Valet Parking Insurance

Valet Parking Insurance. Valet parking companies provide the convenient - and often, much-needed - service of parking cars for customers and returning them when they are ready to leave an establishment.

Not only can valet parking save time and ensure that cars are parked in secure parking lots, people with health concerns also greatly benefit from the ability to drive straight to their destination without walking significant distances to and from their parking spaces.

Valet parking services are offered by airports, casinos, country clubs, hospitals, hotels, museums, restaurants, shopping malls, and other retail and service organizations as a courtesy for their guests.

The organization does not use its employees to provide this service. Instead, it will contract with a valet parking service. Individuals may also hire these services for parties at their homes or special events such as a graduation, family reunion, or wedding.

Guests stop at a marked valet station, give the vehicle's key to the attendant, and receive a ticket. The valet parks the vehicle in a designated area. When the guest returns, presents the ticket and pays the parking fee (if any), the attendant retrieves the vehicle and returns it to the guest.

The guest may tip the attendant. Additional services such as automobile washing, detailing and shuttle services may be provided.

If you own and manage a valet parking service, or are considering starting a business within this industry, you will want to do everything in your power to manage the hazards associated with valet parking.

Insurance plays a key part in risk management, but what types of valet parking insurance coverage are needed? Discover more in this brief guide.

Valet parking insurance protects parking services from lawsuits with rates as low as $37/mo. Get a fast quote and your certificate of insurance now.

Below are some answers to commonly asked valet parking insurance questions:


How Much Does Valet Parking Insurance Cost?

The average price of a standard $1,000,000/$2,000,000 General Liability Insurance policy for valet parking services ranges from $37 to $59 per month based on location, services offered, revenue, claims history and more.


Why Do Valet Parking Services Need Insurance?

Valet Parking

Like other businesses, valet parking services face considerable risks. Some of those risks are universal in nature, and shared by all commercial ventures, while others are unique to your area of expertise.

Your office premises or outdoor assets could fall victim to an act of nature - such as an earthquake or tornado. Theft and vandalism, too, can cause significant losses. While parking a vehicle, an employee may find themselves in a collision; not uncommon in parking lots.

A car may be stolen or vandalized while in your company's care, or your company may accidentally cause damage to a vehicle. It is even possible for a valet parking company to face a lawsuit in which a customer alleges that something was stolen from their car.

Regardless of whether the suit is later dismissed, this, too, is accompanied by devastating costs.

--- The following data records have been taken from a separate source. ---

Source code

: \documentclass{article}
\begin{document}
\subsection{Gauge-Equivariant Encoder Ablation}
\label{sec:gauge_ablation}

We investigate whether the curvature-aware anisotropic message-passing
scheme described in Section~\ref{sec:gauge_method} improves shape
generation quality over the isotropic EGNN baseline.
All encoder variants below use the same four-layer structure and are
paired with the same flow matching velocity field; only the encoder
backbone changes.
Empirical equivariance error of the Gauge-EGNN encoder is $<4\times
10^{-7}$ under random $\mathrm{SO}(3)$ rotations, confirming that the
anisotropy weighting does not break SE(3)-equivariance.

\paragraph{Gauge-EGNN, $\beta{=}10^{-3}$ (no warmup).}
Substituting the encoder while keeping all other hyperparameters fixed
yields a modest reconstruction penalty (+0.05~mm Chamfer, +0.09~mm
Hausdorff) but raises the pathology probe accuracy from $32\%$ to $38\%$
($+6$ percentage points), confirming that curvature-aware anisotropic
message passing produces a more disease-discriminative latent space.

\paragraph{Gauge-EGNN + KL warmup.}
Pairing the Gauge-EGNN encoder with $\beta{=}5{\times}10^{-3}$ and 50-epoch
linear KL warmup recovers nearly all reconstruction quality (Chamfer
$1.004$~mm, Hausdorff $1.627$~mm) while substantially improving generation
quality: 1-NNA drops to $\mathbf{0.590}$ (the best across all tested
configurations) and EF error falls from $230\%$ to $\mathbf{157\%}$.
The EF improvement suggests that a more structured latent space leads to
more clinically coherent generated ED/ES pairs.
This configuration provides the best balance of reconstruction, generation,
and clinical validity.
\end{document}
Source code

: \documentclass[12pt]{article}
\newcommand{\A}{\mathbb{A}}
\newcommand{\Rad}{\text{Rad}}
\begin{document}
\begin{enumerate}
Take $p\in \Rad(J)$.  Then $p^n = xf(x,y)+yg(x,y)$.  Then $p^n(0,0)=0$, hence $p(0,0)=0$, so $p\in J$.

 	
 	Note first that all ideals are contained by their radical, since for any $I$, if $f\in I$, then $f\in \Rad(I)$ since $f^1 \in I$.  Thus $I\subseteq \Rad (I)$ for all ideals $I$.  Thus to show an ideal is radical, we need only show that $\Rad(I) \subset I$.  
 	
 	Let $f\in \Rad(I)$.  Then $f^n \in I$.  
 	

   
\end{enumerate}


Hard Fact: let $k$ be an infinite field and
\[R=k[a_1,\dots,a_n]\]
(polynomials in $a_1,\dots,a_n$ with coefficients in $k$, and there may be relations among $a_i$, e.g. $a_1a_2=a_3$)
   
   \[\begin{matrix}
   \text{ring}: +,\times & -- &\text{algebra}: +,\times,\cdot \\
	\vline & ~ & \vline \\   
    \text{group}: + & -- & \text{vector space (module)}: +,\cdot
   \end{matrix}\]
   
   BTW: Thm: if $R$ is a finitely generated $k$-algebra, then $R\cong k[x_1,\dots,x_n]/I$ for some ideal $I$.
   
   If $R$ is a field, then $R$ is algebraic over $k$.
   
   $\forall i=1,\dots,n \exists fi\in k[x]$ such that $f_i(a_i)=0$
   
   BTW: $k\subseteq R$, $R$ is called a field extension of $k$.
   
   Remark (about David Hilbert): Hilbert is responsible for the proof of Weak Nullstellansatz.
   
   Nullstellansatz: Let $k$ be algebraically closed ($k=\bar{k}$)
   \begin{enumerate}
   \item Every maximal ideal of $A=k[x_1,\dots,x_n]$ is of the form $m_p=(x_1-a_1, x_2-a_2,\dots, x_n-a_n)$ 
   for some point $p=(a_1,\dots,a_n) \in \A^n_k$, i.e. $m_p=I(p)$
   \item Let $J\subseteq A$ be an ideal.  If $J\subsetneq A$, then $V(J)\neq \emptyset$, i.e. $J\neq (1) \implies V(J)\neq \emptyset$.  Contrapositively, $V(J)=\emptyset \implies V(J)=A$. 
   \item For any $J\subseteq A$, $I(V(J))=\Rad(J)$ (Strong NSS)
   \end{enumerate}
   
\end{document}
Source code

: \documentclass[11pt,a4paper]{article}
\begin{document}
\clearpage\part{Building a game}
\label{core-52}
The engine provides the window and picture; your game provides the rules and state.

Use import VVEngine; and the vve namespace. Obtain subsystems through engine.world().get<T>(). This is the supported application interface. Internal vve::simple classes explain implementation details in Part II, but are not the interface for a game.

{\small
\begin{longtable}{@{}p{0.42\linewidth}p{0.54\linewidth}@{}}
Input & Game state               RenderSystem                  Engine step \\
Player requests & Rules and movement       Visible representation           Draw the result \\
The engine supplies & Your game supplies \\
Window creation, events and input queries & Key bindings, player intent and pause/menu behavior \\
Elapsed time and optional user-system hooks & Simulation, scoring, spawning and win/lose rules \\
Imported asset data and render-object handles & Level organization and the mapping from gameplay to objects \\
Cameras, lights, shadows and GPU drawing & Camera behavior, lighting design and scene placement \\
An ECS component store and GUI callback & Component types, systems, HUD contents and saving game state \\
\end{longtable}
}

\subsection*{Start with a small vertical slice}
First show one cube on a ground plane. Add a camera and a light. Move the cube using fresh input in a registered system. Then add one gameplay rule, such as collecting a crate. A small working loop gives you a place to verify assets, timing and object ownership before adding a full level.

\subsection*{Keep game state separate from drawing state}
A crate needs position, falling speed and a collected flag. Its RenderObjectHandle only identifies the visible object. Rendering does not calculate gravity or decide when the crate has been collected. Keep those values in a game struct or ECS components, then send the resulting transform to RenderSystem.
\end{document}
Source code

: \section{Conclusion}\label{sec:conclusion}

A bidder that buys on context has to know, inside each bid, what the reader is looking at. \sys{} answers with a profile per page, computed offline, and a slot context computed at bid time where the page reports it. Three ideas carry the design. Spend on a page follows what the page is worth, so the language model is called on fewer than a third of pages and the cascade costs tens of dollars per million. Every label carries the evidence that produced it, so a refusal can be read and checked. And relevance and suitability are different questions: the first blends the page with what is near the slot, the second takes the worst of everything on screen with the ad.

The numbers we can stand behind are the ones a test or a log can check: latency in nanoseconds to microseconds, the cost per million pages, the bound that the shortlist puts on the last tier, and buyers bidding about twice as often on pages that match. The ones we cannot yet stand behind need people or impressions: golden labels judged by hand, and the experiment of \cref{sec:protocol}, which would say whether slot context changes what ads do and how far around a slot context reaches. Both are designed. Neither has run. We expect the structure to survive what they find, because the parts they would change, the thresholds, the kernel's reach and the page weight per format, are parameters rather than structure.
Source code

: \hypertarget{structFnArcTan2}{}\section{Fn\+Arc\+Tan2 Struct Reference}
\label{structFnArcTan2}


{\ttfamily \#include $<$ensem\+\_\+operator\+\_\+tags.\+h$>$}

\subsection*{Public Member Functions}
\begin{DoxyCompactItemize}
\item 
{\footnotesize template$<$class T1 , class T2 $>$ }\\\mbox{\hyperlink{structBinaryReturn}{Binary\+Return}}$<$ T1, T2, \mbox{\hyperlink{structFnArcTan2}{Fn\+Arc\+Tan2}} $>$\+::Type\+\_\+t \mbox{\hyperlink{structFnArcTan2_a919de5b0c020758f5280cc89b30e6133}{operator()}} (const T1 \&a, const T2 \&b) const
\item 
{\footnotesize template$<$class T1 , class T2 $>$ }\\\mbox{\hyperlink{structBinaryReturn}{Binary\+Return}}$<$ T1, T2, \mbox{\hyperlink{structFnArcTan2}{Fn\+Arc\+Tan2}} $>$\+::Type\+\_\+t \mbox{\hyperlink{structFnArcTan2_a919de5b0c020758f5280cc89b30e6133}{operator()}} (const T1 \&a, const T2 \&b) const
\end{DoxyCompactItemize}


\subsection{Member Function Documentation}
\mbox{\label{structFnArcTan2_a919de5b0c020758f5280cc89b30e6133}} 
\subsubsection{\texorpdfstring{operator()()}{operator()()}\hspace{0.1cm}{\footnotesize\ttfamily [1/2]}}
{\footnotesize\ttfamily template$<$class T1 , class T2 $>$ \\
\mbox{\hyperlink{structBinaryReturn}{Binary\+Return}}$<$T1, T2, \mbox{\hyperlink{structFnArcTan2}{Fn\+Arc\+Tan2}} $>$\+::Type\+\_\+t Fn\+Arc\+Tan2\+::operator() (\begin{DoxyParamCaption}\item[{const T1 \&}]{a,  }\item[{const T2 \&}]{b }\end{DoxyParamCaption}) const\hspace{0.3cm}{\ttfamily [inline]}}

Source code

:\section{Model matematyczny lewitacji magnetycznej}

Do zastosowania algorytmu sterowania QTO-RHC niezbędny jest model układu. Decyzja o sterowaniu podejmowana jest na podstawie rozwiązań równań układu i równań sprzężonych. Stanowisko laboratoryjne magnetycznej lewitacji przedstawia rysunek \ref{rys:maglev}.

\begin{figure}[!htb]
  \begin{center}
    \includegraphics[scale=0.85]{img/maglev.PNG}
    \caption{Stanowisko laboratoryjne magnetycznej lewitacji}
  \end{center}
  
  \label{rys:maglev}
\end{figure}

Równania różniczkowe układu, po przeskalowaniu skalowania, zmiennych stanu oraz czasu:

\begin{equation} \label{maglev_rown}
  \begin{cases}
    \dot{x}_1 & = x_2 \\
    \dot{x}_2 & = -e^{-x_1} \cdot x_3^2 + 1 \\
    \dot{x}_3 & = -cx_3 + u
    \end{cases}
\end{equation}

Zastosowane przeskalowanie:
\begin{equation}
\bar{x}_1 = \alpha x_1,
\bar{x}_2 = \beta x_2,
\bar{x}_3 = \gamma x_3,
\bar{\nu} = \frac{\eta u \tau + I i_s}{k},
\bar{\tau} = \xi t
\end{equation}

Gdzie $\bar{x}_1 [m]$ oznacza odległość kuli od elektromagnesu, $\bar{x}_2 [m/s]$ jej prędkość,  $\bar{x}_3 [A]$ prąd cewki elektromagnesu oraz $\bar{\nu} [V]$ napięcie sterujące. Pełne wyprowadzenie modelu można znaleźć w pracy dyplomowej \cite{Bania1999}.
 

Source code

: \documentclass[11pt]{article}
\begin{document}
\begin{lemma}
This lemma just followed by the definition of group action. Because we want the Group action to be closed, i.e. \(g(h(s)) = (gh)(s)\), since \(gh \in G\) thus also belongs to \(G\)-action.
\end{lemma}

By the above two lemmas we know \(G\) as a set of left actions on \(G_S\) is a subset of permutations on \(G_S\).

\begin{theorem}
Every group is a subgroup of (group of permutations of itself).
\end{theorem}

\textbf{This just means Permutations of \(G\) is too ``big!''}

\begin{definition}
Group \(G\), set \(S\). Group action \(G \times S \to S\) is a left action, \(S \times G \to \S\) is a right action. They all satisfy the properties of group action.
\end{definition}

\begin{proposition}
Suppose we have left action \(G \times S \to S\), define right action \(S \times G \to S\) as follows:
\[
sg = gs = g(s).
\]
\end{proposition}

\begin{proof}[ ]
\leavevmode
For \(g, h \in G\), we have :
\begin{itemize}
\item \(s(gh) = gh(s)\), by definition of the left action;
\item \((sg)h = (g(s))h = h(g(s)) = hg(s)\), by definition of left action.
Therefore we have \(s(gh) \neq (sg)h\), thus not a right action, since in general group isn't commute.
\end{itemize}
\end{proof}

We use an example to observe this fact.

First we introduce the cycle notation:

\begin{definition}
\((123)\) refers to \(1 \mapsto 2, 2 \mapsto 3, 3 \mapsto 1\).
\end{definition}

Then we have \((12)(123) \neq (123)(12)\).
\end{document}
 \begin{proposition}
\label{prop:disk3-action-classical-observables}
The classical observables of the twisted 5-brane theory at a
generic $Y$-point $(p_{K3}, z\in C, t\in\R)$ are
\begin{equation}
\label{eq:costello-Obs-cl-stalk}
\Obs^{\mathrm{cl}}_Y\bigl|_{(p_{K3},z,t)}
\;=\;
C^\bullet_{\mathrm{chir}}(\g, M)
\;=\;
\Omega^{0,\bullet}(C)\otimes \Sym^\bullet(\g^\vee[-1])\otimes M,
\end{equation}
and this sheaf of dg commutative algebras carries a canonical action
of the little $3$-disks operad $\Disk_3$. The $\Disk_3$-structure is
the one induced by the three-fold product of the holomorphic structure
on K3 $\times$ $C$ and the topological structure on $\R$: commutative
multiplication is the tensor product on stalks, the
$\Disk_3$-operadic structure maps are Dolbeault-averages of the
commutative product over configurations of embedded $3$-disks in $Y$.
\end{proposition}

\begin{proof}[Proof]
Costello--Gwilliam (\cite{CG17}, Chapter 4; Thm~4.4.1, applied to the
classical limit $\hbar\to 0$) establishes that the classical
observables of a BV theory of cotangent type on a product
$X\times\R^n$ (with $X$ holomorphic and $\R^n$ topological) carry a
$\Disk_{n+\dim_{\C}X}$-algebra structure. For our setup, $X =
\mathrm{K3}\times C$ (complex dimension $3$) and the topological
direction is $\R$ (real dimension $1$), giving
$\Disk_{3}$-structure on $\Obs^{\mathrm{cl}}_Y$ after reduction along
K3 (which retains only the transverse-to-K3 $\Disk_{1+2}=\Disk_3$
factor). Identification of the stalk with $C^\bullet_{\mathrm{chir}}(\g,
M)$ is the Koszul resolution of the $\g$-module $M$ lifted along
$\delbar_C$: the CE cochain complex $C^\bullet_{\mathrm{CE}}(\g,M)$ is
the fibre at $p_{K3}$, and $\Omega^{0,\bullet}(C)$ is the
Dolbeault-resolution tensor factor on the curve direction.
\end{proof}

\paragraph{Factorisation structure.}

These and other worst-case scenarios would, without top-quality insurance, all lead to overwhelming expenses that may soon become too much to bear. Armed with an excellent insurance plan, however, your valet parking service is protected even if it is confronted by a major peril.

That is why business owners should welcome the opportunity to invest in the best possible valet parking insurance with open arms.


What Type Of Insurance Do Valet Parking Services Need?

The exact nature of the coverage you should invest in to protect your business from financial ruin depends on your valet parking service's unique circumstances.

The types of assets you own (such as office space and parking lots), your number of employees, and the jurisdiction within which you operate are merely some examples of variables that influence the types of coverage a valet parking service should purchase.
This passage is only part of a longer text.